Probably not worth a rental, but if it’s on TV and you’ve got the time…
OK, I’ll admit it. I really had no interest in seeing this. I remember the hype when it first came out, and at the time, it sounded like it might be interesting. But over the ensuing months, it began to sound more ponderous. Plus, I’m not a huge fan of Leonardo DiCaprio. Well, to be fair, I’m mostly not a fan of some of his choices of roles. (Gangs of New York? Really?)
But this ended up being better than I feared it would be. Sort of like Memento, the hype about it being difficult to follow proved to be just that–hype. The performances were good for a popcorn movie, and the visual effects really were incredible. I think I was actually more impressed with Joseph Gordon-Levitt than DiCaprio; although the latter had more emotional range to display, Gordon-Levitt struck a good tone of jocular focus.
For what it was, an effects-driven popcorn movie, it was pretty good, actually. There was a little thought required, which elevates it within the genre for me, and although there were a few places where the editing could have been stepped up, the technical prowess shown on the screen is remarkable.
Worth a rental, especially if you have a tricked-out home theater in which you can really see the effects.

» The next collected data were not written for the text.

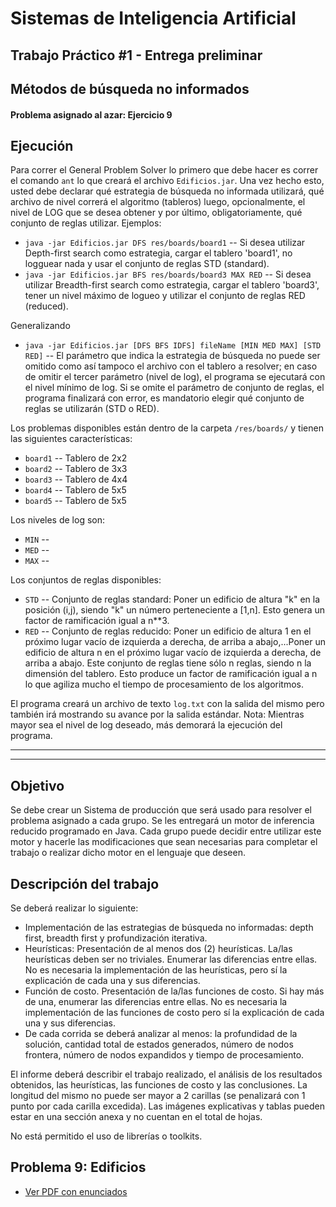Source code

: Sistemas de Inteligencia Artificial
===================================

## Trabajo Práctico #1 - Entrega preliminar
## Métodos de búsqueda no informados

#### Problema asignado al azar: Ejercicio 9

Ejecución
---------

Para correr el General Problem Solver lo primero que debe hacer es correr el comando `ant` lo que creará el archivo `Edificios.jar`. Una vez hecho esto, usted debe declarar qué estrategia de búsqueda no informada utilizará, qué archivo de nivel correrá el algoritmo (tableros) luego, opcionalmente, el nivel de LOG que se desea obtener y por último, obligatoriamente, qué conjunto de reglas utilizar. Ejemplos:

* `java -jar Edificios.jar DFS res/boards/board1` -- Si desea utilizar Depth-first search como estrategia, cargar el tablero 'board1', no logguear nada y usar el conjunto de reglas STD (standard).
* `java -jar Edificios.jar BFS res/boards/board3 MAX RED` -- Si desea utilizar Breadth-first search como estrategia, cargar el tablero 'board3', tener un nivel máximo de logueo y utilizar el conjunto de reglas RED (reduced).

Generalizando

* `java -jar Edificios.jar [DFS BFS IDFS] fileName [MIN MED MAX] [STD RED]` -- El parámetro que indica la estrategia de búsqueda no puede ser omitido como así tampoco el archivo con el tablero a resolver; en caso de omitir el tercer parámetro (nivel de log), el programa se ejecutará con el nivel mínimo de log. Si se omite el parámetro de conjunto de reglas, el programa finalizará con error, es mandatorio elegir qué conjunto de reglas se utilizarán (STD o RED).

Los problemas disponibles están dentro de la carpeta `/res/boards/` y tienen las siguientes características:

* `board1` -- Tablero de 2x2 
* `board2` -- Tablero de 3x3 
* `board3` -- Tablero de 4x4 
* `board4` -- Tablero de 5x5 
* `board5` -- Tablero de 5x5 

Los niveles de log son:

* `MIN` -- 
* `MED` -- 
* `MAX` -- 

Los conjuntos de reglas disponibles:

* `STD` -- Conjunto de reglas standard: Poner un edificio de altura "k" en la posición (i,j), siendo "k" un número perteneciente a [1,n]. Esto genera un factor de ramificación igual a n**3. 
* `RED` -- Conjunto de reglas reducido: Poner un edificio de altura 1 en el próximo lugar vacío de izquierda a derecha, de arriba a abajo,...Poner un edificio de altura n en el próximo lugar vacío de izquierda a derecha, de arriba a abajo. Este conjunto de reglas tiene sólo n reglas, siendo n la dimensión del tablero. Esto produce un factor de ramificación igual a n lo que agiliza mucho el tiempo de procesamiento de los algoritmos.


El programa creará un archivo de texto `log.txt` con la salida del mismo pero también irá mostrando su avance por la salida estándar. 
Nota: Mientras mayor sea el nivel de log deseado, más demorará la ejecución del programa.


____________________________
____________________________

Objetivo
--------

Se debe crear un Sistema de producción que será usado para resolver el problema asignado a cada grupo.
Se les entregará un motor de inferencia reducido programado en Java. Cada grupo puede decidir entre utilizar este motor y hacerle las modificaciones que sean necesarias para completar el trabajo o realizar dicho motor en el lenguaje que deseen.

Descripción del trabajo
-----------------------

Se deberá realizar lo siguiente:

* Implementación de las estrategias de búsqueda no informadas: depth first, breadth first y profundización iterativa.
* Heurísticas: Presentación de al menos dos (2) heurísticas. La/las heurísticas deben ser no triviales. Enumerar las diferencias entre ellas. No es necesaria la implementación de las heurísticas, pero sí la explicación de cada una y sus diferencias.
* Función de costo. Presentación de la/las funciones de costo. Si hay más de una, enumerar las diferencias entre ellas. No es necesaria la implementación de las funciones de costo pero sí la explicación de cada una y sus diferencias.
* De cada corrida se deberá analizar al menos: la profundidad de la solución, cantidad total de estados generados, número de nodos frontera, número de nodos expandidos y tiempo de procesamiento.

El informe deberá describir el trabajo realizado, el análisis de los resultados obtenidos, las heurísticas, las funciones de costo y las conclusiones. La longitud del mismo no puede ser mayor a 2 carillas (se penalizará con 1 punto por cada carilla excedida). Las imágenes explicativas y tablas pueden estar en una sección anexa y no cuentan en el total de hojas.

No está permitido el uso de librerías o toolkits.

Problema 9: Edificios
---------------------

+ [Ver PDF con enunciados](./TPE_pre1/doc/TPE1%20-%20Entrega%20preliminar%201.pdf?raw=true)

Finally, the popcorn-iest (and pop-corniest) of the bunch: Tron. When the first one came out a couple of decades or more ago, it was amazing to me. Even after just watching the first fifteen minutes, I knew it was completely forgettable as a Great Film, but I also knew it was showing technical effects that blew my mind.
This time around, both reactions were mediated a bit. The movie? Well, if the original Tron was a C or C-, this was a B-. It was better. And the effects? Well, if the original was an A+, this was an A.
Let’s start with the movie part. Jeff Bridges did a fine job, trying his best to not make the dialogue come across as cheesily as it was written. And, oh, man, was it cheesy. Perhaps The Dude abides, but Kitsis and Horowitz (and the other credited writers) give one lactose intolerance. Garrett Hedlund did an adequate job, too, carrying the primary protagonist role with zeal. Neither actors had much emotional nuance, but that’s less their fault than that of the vehicle itself. (Perhaps the most scenery-chewing came from Michael Sheen, who definitely made the most of his character!)
The effects, though, are really the stars of the show. And they were darn good. It’s clear that they were intended to depict an electronic reality as convincingly as an actual one, and they do that well. It’s more a tribute to the state of the art today that there aren’t the breathtaking moments of the original (visually) than it is a failing of the effects themselves. Perhaps the ability to enhance the realism of the world helps to make it less overtly wondrous. It’s not pervasively showy like Avatar (or Inception), but just… pervasive.
Worth seeing in HD on TV, and maybe a rental for those who are nostalgic for the original or those who love Jeff Bridges, regardless of the context. If it comes out in 3D on DVD and you’ve got a 3D set at home, it’s a good one for the collection.